Onion Browser is an open-source iOS web browser that connects to Tor. The app has been available in the Apple App Store since 2012; it was previously $0.99 but recently became free of charge. You can download it in the App Store here and access the source code on GitHub.

In addition to Tor support, Onion Browser features an experimental NoScript-like mode, user agent spoofing, and (since August) support for obfs4 and meek bridges.

It’s primarily developed by Mike Tigas, who works as a developer and investigative journalist at ProPublica by day. (Did you know? ProPublica is one of the first major news sites to be available via an onion sitepropub3r6espa33w.onion) The app is an independent community project and is supported by Patreon backers and other donors (read more about supporting Onion Browser here), with some key support also coming from the Guardian Project.

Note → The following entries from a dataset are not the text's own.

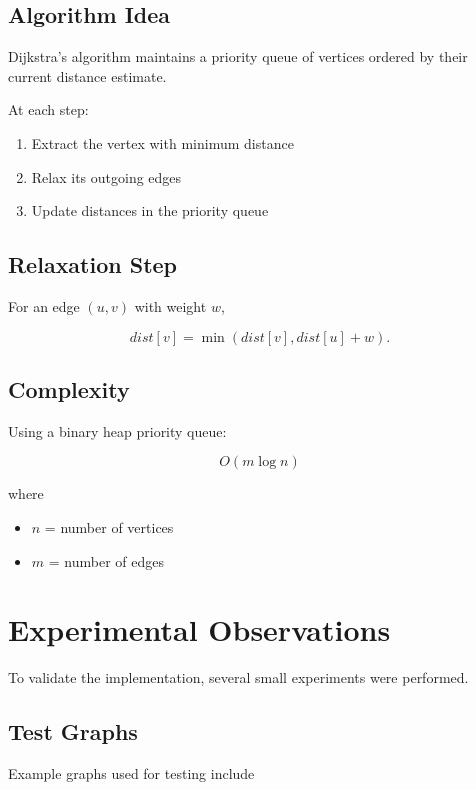 \documentclass[11pt]{article}
\begin{document}
\subsection{Algorithm Idea}

Dijkstra's algorithm maintains a priority queue of vertices ordered by their
current distance estimate.

At each step:

\begin{enumerate}
\item Extract the vertex with minimum distance
\item Relax its outgoing edges
\item Update distances in the priority queue
\end{enumerate}

\subsection{Relaxation Step}

For an edge $(u,v)$ with weight $w$,

\[
dist[v] = \min(dist[v], dist[u] + w).
\]

\subsection{Complexity}

Using a binary heap priority queue:

\[
O(m \log n)
\]

where

\begin{itemize}
\item $n$ = number of vertices
\item $m$ = number of edges
\end{itemize}

\section{Experimental Observations}

To validate the implementation, several small experiments were performed.

\subsection{Test Graphs}

Example graphs used for testing include
\end{document}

Onion Browser isn’t the prettiest app, lacking features like tabbed browsing, and it is starting to show it’s age a bit. But it still receives regular security updates and a new user interface is actively being developed (discussed in full below).

Challenges on iOS

Tor hasn't been well-represented on iOS over the years for a variety of reasons, mostly due to system peculiarities on the iOS platform. And although there’s a version of Firefox for iOS, several challenges prevent the interoperability that Tor developers are accustomed to on other platforms.

The most glaring restriction on iOS is that you're not allowed to fork subprocesses. Tor must be compiled into the app binary and hacked to run as a thread inside the app process to work on iOS. Among other things, this means that a system-wide Tor app, like Orbot on Android, is simply not possible on the platform. (At least, not yet: read about iCepa below!) And simply relying on another app’s Tor instance — as some tools do with Tor Browser Bundle — also doesn’t work on iOS, since all of an app’s functionality is halted soon after a user switches out of the app.

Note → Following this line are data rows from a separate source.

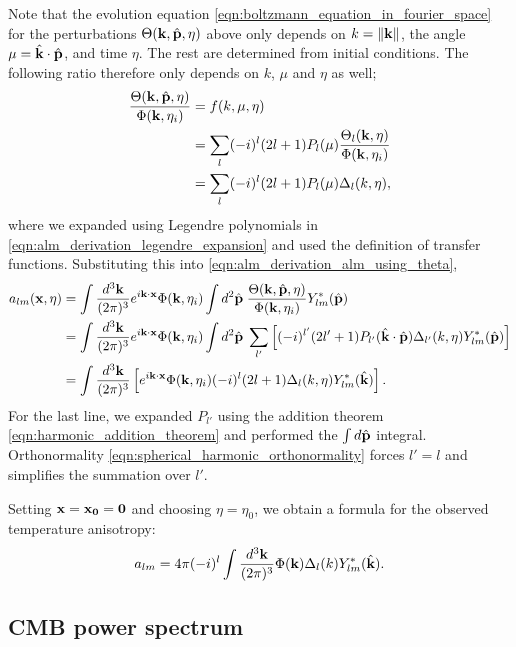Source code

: Note that the evolution equation \eqref{eqn:boltzmann_equation_in_fourier_space} for the perturbations $\Theta(\mathbf{k},\hat{\mathbf{p}},\eta)$ above only depends on $k=\|\mathbf{k}\|$, the angle $\mu = \hat{\mathbf{k}} \cdot \hat{\mathbf{p}}$, and time $\eta$. The rest are determined from initial conditions. The following ratio therefore only depends on $k$, $\mu$ and $\eta$ as well;
\begin{align}
	\frac{\Theta(\mathbf{k},\hat{\mathbf{p}},\eta)}{\Phi(\mathbf{k},\eta_i)} &= f(k, \mu, \eta) \\
	&= \sum_l (-i)^l (2l+1) P_l(\mu) \frac{\Theta_l(\mathbf{k},\eta)}{\Phi(\mathbf{k},\eta_i)} \label{eqn:alm_derivation_legendre_expansion}\\ 
	&= \sum_l (-i)^l (2l+1) P_l(\mu) \Delta_l(k,\eta),
\end{align}
where we expanded using Legendre polynomials in \eqref{eqn:alm_derivation_legendre_expansion} and used the definition of transfer functions. Substituting this into \eqref{eqn:alm_derivation_alm_using_theta},
\begin{align}
	a_{lm}(\mathbf{x},\eta) &= \int \frac{d^3\mathbf{k}}{(2\pi)^3} e^{i\mathbf{k}\cdot\mathbf{x}} \Phi(\mathbf{k}, \eta_i) \int d^2\hat{\mathbf{p}} \; \frac{\Theta(\mathbf{k},\hat{\mathbf{p}},\eta)}{\Phi(\mathbf{k}, \eta_i)} Y^*_{lm}(\hat{\mathbf{p}}) \\
	&= \int \frac{d^3\mathbf{k}}{(2\pi)^3} e^{i\mathbf{k}\cdot\mathbf{x}} \Phi(\mathbf{k}, \eta_i) \int d^2\hat{\mathbf{p}} \; \sum_{l'} \left[ (-i)^{l'} (2l'+1) P_{l'}(\hat{\mathbf{k}}\cdot\hat{\mathbf{p}}) \Delta_{l'}(k,\eta) Y^*_{lm}(\hat{\mathbf{p}}) \right] \\
	&= \int \frac{d^3\mathbf{k}}{(2\pi)^3} \left[ e^{i\mathbf{k}\cdot\mathbf{x}} \Phi(\mathbf{k}, \eta_i) (-i)^{l} (2l+1) \Delta_{l}(k,\eta) Y^*_{lm}(\hat{\mathbf{k}}) \right].
\end{align}
For the last line, we expanded $P_{l'}$ using the addition theorem \eqref{eqn:harmonic_addition_theorem} and performed the $\int d\hat{\mathbf{p}}$ integral. Orthonormality \eqref{eqn:spherical_harmonic_orthonormality} forces $l'=l$ and simplifies the summation over $l'$.

Setting $\mathbf{x}=\mathbf{x_0} = \mathbf{0}$ and choosing $\eta=\eta_0$, we obtain a formula for the observed temperature anisotropy:
\begin{align}
	a_{lm} = 4\pi (-i)^l \int \frac{d^3\mathbf{k}}{(2\pi)^3} \Phi(\mathbf{k}) \Delta_{l}(k) Y^*_{lm}(\hat{\mathbf{k}}). \label{eqn:alm_from_phi}
\end{align}

\subsection{CMB power spectrum}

Even after solving the problem of just getting Tor to run, several other quirks prevent a lot of the functionality of Tor Browser (or even Orfox) from being easily reimplemented on iOS:

  • You're not allowed to implement your own browser engine and must use the WebKit framework built into the operating system. This separates Onion Browser from Tor Browser and Orfox, which are browsers based on Firefox Gecko. (On the other hand, this inadvertently made Onion Browser immune to the Firefox vulnerability targeting Tor Browser users last week.)
  • Only the older WebKit API (UIWebView) allows control over the SOCKS settings of the browser stack, so that we can configure it to use Tor. The newer framework (WKWebView) always uses your system proxy settings and can’t be reconfigured by an app at runtime. The APIs also contain vastly different functionality so that it's not always possible to convert code relying on one API to use the other. Firefox for iOS uses the newer WKWebView framework, which unfortunately means that much of the work on Firefox for iOS is quite difficult to use in a Tor-supporting iOS browser.
  • The WebKit APIs don’t allow a lot of control over the rendering and execution of web pages, making a Tor Browser-style security slider very difficult to implement. Many multimedia features on iOS also bypass the browser network stack — in particular, the iOS video player doesn’t use the same network stack as WebKit and therefore any browser action that launches the native video player may possibly leak traffic outside of Tor. Onion Browser tries to provide some functionality to block JavaScript and multimedia, but these features aren’t yet as robust as on other platforms.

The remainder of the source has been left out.